3. Vordering, klacht en verweer

Vordering Consument
3.1 Consument vordert een vergoeding van € 210.000,-.

Grondslagen en argumenten daarvoor
3.2 Deze vordering steunt, kort en zakelijk weergegeven, op de volgende grondslag. De Bank heeft haar zorgplicht geschonden bij het aangaan van de hypothecaire geldlening door Consument een totaal verkeerd product te leveren. Consument heeft desgevraagd ter zitting aangevoerd dat zijn klacht ontvankelijk is omdat de zorgplicht niet uitgebreid is beoordeeld door de voorzieningenrechter. De inzet van het kort geding was immers het voorkomen van executie van de woning.

Verweer van de Bank
3.3 De Bank heeft aangevoerd dat Consument niet kan worden ontvangen in zijn klacht aangezien er al een beslissing ligt van de voorzieningenrechter van Rechtbank Den Haag.

4. Beoordeling

4.1 De Commissie is van oordeel dat Consument niet-ontvankelijk is in zijn vordering.

4.2 In dit geval is artikel 9 van het Reglement Ombudsman en Geschillencommissie Financiële Dienstverlening (Kifid) (zoals dat gold tot 1 april 2017) van toepassing waarin onder andere het volgende is bepaald:

“9.2 Kifid behandelt een Klacht niet indien en voor zover
(…)
b) de Klacht tot een beslissing heeft geleid van een rechter, een commissie van scheidsmannen, of een met Kifid vergelijkbare geschilleninstantie.”

4.3 De Commissie acht redengevend voor haar oordeel dat Consument in de kort geding procedure bij Rechtbank Den Haag dezelfde wezenlijke geschilpunten ter beoordeling heeft voorgelegd als in de onderhavige klacht over de Bank. Aan de vordering wordt immers – in de kern – ten grondslag gelegd dat de Bank haar zorgplicht jegens Consument heeft geschonden. In het vonnis van 21 november 2016 gaat de voorzieningenrechter in rechtsoverweging 4.2. en 4.3. in op de stelling van Consument dat de Bank haar zorgplicht heeft geschonden en neemt daar ook een beslissing over. Dat Consument aanvoert dat het oordeel is gebaseerd op een summiere motivering maakt dit niet anders, er ligt een rechterlijk oordeel.

4.4 De Commissie is dan ook van oordeel dat er onvoldoende aanleiding is om de klacht van Consument, waarvan de wezenlijke geschilpunten getoetst moeten worden aan de hand van (voor een belangrijk deel) hetzelfde feitencomplex dat aan de orde is geweest in een rechterlijke procedure, in behandeling te nemen. De Commissie zal de klacht
dus niet inhoudelijk behandelen. Overige stellingen van partijen blijven onbesproken, nu zij niet tot een ander oordeel leiden.

5. Beslissing

De Commissie verklaart Consument niet-ontvankelijk in zijn vordering.

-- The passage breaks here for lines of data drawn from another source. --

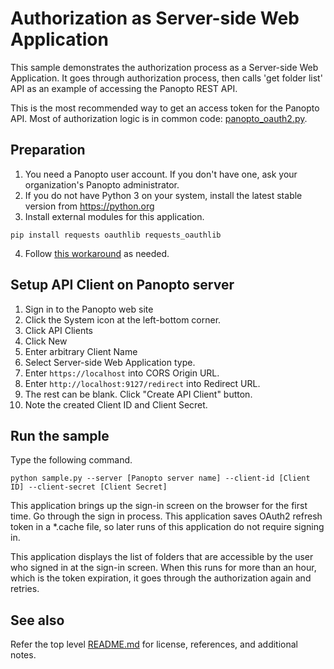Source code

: # Authorization as Server-side Web Application
This sample demonstrates the authorization process as a Server-side Web Application.
It goes through authorization process, then calls 'get folder list' API as an example of accessing the Panopto REST API.

This is the most recommended way to get an access token for the Panopto API.
Most of authorization logic is in common code: [panopto_oauth2.py](../common/panopto_oauth2.py).

## Preparation
1. You need a Panopto user account. If you don't have one, ask your organization's Panopto administrator.
2. If you do not have Python 3 on your system, install the latest stable version from https://python.org
3. Install external modules for this application.
```
pip install requests oauthlib requests_oauthlib
```
4. Follow [this workaround](../README.md#An-issue-with-urllib3) as needed.

## Setup API Client on Panopto server
1. Sign in to the Panopto web site
2. Click the System icon at the left-bottom corner.
3. Click API Clients
4. Click New
5. Enter arbitrary Client Name
6. Select Server-side Web Application type.
7. Enter ```https://localhost``` into CORS Origin URL.
8. Enter ```http://localhost:9127/redirect``` into Redirect URL.
9. The rest can be blank. Click "Create API Client" button.
10. Note the created Client ID and Client Secret.

## Run the sample
Type the following command.
```
python sample.py --server [Panopto server name] --client-id [Client ID] --client-secret [Client Secret]
```
This application brings up the sign-in screen on the browser for the first time. Go through the sign in process.
This application saves OAuth2 refresh token in a *.cache file, so later runs of this application do not require signing in.

This application displays the list of folders that are accessible by the user who signed in at the sign-in screen.
When this runs for more than an hour, which is the token expiration, it goes through the authorization again and retries.

## See also
Refer the top level [README.md](../README.md) for license, references, and additional notes.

In artikel 5 van het Reglement van de Commissie van Beroep Financiële Dienstverlening is bepaald in welke gevallen beroep openstaat van bindende beslissingen van de Geschillencommissie Financiële Dienstverlening bij de Commissie van Beroep Financiële Dienstverlening. Daarbij geldt een termijn van zes weken na verzending van deze uitspraak. Op de website van Kifid vindt u praktische informatie over het instellen van beroep. Zie hiervoor www.kifid.nl/consumenten/hoe-wordt-uw-klacht-behandeld.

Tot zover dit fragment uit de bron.